For the above reasons, I find that Mr. Hunt did not have the requisite capacity to marry Ms. Worrod on October 24, 2011.  He did not meet the testnamely that he understood the nature of the contract he was entering into and the responsibilities the contract created.  At the time, and up to the present, he remains incapable of managing his own affairs.  In the circumstances, I am declaring that the marriage is void ab initio. (doesn’t exist)

The judge’s order

For the above reasons, I find in favour of the applicants and accordingly I am issuing the following orders:

a)      an Order declaring that the marriage between Mr. Hunt and Ms. Worrod is void ab initio;

b)      an Order permanently prohibiting all contact between Mr. Hunt and Ms. Worrod, both direct and indirect, and including but not limited to telephone conversations, social media communications and communications through third parties.
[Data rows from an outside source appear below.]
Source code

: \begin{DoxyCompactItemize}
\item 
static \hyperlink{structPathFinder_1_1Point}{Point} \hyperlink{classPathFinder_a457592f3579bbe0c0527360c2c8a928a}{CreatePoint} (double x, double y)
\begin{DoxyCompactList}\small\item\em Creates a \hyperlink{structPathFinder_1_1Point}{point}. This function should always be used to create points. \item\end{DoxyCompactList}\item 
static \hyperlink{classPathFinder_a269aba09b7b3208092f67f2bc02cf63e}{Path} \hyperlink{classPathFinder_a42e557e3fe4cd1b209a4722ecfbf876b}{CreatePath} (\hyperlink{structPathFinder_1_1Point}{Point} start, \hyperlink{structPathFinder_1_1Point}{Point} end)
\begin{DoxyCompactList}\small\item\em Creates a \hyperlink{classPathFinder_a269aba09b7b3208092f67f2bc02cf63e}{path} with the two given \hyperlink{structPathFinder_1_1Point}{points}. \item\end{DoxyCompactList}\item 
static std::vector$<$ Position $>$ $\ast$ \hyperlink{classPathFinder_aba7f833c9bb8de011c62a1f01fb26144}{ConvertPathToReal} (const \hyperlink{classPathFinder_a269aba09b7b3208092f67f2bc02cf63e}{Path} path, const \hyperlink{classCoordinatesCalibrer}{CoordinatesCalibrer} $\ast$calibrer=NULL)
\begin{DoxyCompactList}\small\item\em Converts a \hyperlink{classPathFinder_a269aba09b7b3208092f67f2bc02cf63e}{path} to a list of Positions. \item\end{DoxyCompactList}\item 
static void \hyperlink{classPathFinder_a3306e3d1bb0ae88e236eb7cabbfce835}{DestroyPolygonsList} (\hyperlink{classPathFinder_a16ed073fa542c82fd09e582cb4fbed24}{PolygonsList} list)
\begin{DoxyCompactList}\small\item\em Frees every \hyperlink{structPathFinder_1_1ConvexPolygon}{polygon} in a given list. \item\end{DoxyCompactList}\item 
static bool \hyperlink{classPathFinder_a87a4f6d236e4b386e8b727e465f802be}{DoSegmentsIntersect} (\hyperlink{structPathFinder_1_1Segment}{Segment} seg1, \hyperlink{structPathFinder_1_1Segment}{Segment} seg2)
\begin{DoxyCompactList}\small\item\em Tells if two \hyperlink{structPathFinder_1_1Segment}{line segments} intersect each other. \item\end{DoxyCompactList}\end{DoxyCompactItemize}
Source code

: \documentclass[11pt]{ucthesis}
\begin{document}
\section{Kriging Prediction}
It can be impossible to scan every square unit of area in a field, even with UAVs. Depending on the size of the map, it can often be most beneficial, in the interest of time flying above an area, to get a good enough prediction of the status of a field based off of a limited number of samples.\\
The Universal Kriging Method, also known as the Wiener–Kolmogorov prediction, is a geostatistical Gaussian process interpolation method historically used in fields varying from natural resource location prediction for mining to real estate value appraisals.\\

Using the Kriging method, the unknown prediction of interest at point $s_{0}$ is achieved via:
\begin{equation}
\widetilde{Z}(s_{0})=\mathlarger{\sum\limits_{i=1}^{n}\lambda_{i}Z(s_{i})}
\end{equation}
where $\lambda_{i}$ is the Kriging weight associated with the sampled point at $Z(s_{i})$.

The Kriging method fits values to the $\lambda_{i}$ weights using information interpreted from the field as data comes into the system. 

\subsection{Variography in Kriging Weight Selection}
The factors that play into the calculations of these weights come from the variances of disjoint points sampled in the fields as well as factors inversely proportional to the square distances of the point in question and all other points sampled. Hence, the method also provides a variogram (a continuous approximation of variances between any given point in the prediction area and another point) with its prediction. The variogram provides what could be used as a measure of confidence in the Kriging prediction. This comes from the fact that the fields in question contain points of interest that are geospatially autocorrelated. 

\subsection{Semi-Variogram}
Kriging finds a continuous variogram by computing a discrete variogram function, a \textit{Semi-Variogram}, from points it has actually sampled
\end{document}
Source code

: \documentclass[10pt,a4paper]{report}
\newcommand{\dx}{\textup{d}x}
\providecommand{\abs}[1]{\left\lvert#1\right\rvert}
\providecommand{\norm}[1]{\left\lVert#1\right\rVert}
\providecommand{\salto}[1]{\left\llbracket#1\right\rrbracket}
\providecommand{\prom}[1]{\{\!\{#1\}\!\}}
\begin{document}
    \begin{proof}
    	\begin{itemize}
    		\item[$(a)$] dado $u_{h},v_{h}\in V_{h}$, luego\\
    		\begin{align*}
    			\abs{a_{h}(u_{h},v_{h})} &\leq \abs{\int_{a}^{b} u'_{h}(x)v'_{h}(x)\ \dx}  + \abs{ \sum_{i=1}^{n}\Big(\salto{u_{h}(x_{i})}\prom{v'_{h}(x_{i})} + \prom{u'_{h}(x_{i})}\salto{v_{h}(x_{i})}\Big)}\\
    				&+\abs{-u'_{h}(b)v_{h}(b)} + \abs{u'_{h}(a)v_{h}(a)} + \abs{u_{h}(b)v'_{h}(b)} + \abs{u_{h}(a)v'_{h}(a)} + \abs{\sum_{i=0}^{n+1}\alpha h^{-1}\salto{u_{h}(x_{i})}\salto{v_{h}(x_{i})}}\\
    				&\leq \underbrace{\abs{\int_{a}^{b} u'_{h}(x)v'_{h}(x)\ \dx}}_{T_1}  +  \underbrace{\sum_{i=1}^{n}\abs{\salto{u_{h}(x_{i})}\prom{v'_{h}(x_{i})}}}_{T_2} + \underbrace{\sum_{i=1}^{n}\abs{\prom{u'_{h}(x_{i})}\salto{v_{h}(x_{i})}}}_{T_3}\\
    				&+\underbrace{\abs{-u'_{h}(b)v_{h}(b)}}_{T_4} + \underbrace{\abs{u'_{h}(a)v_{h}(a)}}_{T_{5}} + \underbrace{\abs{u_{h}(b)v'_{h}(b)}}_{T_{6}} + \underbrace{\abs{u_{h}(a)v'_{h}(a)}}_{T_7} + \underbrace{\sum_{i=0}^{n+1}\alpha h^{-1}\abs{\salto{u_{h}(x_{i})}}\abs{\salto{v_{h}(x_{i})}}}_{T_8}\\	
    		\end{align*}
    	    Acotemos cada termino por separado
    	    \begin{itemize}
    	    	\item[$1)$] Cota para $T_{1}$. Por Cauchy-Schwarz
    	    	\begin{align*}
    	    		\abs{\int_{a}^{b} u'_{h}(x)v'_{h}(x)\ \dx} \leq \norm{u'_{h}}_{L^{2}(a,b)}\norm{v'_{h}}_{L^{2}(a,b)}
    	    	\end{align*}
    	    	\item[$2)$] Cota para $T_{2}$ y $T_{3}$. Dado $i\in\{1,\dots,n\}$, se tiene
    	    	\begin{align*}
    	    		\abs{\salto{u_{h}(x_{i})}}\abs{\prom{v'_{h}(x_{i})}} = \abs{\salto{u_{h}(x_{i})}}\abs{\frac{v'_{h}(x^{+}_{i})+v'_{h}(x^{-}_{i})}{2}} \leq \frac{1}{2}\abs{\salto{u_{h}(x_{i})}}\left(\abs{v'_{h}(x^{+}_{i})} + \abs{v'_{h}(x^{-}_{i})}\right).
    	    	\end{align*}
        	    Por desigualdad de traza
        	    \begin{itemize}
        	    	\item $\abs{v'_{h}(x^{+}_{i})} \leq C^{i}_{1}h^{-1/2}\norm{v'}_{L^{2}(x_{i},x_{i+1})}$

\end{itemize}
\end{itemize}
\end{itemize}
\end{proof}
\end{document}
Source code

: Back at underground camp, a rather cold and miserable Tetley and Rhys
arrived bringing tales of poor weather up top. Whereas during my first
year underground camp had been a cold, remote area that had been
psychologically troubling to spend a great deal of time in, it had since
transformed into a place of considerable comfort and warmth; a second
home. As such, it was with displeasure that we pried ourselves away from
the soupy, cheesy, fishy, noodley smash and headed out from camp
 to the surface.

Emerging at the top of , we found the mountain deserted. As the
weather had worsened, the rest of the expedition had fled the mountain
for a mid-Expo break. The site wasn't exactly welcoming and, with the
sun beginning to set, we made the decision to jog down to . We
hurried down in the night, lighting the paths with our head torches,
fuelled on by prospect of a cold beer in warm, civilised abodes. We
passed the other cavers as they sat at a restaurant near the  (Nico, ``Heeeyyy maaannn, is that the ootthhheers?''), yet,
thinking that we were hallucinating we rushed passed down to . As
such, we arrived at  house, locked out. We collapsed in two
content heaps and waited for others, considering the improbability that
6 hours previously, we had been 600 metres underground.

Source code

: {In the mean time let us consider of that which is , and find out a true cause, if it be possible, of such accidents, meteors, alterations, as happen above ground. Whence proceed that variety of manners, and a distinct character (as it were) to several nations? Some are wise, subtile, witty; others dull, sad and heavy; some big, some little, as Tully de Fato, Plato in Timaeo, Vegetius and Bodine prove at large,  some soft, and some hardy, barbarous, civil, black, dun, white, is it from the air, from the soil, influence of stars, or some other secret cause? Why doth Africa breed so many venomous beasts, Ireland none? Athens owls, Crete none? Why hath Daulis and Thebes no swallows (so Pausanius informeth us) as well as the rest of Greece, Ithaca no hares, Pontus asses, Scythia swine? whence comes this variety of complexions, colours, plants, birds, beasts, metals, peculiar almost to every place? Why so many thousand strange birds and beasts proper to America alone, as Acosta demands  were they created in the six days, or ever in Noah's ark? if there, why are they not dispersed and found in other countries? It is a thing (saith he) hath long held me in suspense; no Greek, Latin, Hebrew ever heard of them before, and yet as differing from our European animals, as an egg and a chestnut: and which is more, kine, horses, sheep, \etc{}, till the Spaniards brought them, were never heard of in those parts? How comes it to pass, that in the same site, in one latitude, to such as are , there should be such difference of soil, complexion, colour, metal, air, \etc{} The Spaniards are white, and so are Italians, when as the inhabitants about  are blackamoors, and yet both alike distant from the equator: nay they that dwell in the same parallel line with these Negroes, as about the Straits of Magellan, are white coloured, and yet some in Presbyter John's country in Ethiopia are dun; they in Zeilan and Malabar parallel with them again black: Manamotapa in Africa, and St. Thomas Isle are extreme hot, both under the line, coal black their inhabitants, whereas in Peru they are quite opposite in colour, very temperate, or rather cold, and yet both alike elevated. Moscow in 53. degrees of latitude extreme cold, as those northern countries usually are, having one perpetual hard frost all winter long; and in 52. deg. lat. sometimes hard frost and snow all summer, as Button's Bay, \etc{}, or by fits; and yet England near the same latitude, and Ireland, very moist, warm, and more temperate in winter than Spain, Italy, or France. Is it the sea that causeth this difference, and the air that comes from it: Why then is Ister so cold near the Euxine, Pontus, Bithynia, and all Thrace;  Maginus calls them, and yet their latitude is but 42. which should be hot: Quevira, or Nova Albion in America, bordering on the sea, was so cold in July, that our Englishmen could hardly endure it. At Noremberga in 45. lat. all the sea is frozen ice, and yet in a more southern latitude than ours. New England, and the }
c)      an Order enforcing the terms of the Property Settlement Agreement dated December 13, 2010;

d)      an Order vesting title to the Novar Property in the applicants names, in their capacity as Guardians of the Property and of the Person of Mr. Kim Hunt.  More specifically, the property which is the subject of this order is the property municipally known as 896 Whitney Road, Novar, POA 1R0 described as Parcel 11215, Section SS, Part Lot 5, Concession 5, Township of Perry. (PIN # 52166-0071)

e)      Since Ms. Worrod did not have a valid or equitable interest in the aforementioned property after December 16, 2010, an Order discharging any and all liens on the Novar Property by Legal Aid Ontario which were placed on the property after that date.

The judge’s decision was released on December 11, 2017.

I don’t know what the award of costs was but generally, the party that loses the case pays the costs of the party that won the case.